RECORDS PROVIDED: Begin
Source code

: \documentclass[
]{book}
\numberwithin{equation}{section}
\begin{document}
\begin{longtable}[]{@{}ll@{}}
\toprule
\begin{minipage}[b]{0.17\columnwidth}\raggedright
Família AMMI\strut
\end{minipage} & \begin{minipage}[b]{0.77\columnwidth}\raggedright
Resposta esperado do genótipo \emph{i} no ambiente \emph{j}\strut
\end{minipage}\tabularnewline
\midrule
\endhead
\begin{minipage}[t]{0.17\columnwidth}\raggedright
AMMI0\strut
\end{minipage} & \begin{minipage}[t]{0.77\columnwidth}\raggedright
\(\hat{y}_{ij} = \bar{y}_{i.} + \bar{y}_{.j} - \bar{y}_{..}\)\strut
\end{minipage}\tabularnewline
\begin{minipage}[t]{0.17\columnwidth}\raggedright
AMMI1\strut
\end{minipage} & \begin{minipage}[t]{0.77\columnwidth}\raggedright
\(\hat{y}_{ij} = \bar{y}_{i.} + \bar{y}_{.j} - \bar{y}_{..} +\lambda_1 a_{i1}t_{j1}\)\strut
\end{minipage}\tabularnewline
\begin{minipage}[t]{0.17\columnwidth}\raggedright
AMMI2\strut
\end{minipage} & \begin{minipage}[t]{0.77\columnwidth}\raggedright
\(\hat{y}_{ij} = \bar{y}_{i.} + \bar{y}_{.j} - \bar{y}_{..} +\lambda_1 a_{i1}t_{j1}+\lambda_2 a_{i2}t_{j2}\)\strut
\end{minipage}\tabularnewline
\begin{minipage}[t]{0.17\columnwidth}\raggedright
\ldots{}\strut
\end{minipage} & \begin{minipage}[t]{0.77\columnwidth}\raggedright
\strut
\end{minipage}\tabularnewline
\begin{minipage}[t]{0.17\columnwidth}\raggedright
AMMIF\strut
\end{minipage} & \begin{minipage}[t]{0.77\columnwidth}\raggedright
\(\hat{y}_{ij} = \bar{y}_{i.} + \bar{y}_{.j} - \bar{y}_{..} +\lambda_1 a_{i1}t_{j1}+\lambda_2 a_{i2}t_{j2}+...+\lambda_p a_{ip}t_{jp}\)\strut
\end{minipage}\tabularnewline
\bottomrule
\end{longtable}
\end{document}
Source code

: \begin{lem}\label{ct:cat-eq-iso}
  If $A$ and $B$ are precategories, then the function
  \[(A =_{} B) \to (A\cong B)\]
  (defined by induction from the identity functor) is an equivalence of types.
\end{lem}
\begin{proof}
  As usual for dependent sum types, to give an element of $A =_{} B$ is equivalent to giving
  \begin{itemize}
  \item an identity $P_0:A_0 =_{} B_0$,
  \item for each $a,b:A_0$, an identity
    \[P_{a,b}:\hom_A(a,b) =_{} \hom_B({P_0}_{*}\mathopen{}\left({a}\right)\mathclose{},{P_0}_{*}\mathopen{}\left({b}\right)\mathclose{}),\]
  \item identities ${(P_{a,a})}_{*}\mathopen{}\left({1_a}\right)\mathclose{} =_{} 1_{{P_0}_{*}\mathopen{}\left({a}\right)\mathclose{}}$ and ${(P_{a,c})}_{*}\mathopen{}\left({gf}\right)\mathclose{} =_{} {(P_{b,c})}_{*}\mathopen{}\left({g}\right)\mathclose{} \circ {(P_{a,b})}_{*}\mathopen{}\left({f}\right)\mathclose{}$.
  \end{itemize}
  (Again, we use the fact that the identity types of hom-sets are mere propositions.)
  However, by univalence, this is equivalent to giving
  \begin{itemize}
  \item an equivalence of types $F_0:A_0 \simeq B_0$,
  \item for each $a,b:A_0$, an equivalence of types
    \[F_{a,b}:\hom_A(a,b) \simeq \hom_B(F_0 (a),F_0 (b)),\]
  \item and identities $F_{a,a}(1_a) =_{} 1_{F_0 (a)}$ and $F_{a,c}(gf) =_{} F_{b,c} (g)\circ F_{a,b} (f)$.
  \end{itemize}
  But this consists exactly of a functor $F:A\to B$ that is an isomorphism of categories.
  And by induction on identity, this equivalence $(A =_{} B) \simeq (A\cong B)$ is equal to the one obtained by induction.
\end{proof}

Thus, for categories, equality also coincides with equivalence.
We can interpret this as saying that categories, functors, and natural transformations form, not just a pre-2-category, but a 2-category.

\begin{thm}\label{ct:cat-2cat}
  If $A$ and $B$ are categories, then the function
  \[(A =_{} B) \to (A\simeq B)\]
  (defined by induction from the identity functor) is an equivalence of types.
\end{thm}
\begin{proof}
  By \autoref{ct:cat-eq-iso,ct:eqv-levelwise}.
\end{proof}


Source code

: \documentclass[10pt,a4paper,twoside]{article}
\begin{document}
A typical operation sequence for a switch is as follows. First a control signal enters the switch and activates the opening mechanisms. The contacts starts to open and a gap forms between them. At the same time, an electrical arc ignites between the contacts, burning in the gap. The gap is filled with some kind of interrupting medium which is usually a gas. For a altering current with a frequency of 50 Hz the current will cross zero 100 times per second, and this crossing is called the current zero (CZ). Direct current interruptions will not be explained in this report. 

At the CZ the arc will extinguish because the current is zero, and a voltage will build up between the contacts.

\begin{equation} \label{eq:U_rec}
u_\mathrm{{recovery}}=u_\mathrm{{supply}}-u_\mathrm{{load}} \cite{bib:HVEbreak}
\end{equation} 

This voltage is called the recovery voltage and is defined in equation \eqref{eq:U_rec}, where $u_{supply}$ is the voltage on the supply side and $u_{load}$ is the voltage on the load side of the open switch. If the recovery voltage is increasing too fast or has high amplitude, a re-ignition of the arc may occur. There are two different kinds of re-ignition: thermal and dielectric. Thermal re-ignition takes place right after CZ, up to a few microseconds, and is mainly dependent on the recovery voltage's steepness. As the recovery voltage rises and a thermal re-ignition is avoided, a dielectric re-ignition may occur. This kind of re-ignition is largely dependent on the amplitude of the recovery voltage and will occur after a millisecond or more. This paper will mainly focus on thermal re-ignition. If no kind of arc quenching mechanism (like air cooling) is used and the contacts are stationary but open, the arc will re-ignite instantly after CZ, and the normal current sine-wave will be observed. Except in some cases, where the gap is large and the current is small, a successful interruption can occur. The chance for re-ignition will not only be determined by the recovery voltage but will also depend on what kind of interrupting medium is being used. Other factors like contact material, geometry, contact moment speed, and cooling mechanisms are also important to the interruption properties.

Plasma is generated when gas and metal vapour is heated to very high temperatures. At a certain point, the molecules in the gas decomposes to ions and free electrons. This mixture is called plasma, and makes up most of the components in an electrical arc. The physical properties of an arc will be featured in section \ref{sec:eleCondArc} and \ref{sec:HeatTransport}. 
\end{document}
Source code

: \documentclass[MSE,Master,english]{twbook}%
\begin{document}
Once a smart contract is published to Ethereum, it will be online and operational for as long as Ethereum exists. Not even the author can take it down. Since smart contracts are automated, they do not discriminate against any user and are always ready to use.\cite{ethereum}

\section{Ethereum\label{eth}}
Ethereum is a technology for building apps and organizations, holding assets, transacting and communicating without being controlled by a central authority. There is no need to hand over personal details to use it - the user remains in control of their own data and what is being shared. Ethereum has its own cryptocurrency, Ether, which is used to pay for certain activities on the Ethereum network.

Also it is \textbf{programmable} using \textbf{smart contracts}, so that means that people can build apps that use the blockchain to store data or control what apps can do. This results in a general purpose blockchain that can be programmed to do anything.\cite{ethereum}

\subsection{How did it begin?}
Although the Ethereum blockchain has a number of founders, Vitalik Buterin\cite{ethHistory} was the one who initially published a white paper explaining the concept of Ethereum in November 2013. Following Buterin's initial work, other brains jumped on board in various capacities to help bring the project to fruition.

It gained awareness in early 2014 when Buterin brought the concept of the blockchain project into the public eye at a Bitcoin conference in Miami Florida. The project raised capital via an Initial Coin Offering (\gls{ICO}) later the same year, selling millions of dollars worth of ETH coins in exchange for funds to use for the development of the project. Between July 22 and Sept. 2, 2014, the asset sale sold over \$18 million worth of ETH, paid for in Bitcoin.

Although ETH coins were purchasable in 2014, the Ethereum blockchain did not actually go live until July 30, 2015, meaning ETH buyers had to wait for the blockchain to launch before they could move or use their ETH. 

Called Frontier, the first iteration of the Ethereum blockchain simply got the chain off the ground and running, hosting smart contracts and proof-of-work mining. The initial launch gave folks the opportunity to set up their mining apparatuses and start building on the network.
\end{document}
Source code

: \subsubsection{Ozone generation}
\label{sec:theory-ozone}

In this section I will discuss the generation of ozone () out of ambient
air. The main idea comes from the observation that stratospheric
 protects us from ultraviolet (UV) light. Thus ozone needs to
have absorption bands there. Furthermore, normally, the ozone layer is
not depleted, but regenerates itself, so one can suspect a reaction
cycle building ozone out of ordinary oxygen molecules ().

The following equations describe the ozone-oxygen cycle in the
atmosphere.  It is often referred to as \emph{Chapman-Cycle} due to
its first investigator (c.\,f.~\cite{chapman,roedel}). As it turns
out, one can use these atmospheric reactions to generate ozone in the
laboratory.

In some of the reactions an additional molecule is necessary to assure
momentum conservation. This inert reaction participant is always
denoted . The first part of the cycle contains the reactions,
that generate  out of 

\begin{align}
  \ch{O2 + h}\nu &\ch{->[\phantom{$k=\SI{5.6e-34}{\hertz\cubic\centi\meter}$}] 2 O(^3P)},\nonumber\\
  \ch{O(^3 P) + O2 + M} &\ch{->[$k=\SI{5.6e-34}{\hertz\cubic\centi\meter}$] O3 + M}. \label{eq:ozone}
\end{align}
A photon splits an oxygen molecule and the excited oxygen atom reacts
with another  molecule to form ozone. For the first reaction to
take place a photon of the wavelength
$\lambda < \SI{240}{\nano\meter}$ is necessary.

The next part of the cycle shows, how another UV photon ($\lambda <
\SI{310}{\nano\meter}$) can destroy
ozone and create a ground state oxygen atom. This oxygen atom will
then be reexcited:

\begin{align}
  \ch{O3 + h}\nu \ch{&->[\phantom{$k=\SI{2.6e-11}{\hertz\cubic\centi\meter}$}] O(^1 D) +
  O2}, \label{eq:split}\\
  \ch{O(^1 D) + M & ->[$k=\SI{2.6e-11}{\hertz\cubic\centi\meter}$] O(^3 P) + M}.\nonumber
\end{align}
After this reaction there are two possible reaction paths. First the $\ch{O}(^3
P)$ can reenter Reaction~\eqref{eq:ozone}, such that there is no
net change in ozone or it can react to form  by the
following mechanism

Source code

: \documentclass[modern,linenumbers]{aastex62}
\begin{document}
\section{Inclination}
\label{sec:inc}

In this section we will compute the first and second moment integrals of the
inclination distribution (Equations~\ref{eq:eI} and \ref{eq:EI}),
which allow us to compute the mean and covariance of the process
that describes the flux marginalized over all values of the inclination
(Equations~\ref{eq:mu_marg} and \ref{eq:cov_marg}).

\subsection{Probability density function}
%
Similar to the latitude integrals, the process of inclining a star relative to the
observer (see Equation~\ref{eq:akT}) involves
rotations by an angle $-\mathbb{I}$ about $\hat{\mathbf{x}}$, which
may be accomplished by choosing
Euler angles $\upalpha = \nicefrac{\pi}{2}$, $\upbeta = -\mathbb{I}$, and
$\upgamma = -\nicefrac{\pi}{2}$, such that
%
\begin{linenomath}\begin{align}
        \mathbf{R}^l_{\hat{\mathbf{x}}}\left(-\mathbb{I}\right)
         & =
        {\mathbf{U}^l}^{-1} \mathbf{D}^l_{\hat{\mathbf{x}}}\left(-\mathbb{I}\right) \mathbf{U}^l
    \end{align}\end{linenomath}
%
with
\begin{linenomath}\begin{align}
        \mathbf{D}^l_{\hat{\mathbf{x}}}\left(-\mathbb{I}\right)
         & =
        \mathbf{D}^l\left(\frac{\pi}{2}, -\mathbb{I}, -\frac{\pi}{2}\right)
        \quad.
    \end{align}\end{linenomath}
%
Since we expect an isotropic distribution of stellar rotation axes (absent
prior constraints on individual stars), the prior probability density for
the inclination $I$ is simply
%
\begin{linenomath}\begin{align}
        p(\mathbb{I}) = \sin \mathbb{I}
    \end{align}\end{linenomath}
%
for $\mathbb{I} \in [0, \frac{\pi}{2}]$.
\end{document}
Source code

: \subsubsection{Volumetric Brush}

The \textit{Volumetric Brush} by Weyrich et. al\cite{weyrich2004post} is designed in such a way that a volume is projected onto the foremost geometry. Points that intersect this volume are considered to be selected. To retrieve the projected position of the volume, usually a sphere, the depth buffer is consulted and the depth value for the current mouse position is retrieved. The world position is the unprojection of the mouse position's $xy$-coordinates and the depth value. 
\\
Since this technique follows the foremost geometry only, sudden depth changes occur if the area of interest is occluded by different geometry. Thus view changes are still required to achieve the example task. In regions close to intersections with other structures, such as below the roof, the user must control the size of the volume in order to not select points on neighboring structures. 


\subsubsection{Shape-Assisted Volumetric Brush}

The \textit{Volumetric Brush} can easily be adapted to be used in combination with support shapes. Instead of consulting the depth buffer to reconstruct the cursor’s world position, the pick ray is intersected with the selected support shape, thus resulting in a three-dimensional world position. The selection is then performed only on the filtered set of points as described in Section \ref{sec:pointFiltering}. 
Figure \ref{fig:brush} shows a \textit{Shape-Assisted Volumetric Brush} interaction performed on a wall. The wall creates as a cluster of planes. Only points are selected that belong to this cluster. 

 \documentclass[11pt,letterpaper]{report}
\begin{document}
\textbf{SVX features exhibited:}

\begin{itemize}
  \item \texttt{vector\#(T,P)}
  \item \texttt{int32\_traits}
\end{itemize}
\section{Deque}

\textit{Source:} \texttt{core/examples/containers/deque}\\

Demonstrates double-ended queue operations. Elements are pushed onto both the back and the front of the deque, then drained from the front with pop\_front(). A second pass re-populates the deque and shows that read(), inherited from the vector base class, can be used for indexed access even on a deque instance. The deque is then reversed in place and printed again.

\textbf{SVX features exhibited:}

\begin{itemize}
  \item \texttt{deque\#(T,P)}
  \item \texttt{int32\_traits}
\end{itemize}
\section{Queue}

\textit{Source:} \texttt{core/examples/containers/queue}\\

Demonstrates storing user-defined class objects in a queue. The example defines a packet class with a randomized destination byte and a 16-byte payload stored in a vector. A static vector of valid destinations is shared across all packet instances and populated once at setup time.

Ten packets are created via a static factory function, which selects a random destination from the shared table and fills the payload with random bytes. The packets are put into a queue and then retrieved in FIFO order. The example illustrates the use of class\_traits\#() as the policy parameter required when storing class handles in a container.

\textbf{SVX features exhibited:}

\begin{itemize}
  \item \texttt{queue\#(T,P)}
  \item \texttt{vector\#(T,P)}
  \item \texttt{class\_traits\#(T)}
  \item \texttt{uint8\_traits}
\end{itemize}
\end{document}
RECORDS PROVIDED: End
- EXERCISE PROMPT: In the records above, find each line with the word "distribution" and copy it out.

- WRITTEN REPLY:
inclination distribution (Equations~\ref{eq:eI} and \ref{eq:EI}),
Since we expect an isotropic distribution of stellar rotation axes (absent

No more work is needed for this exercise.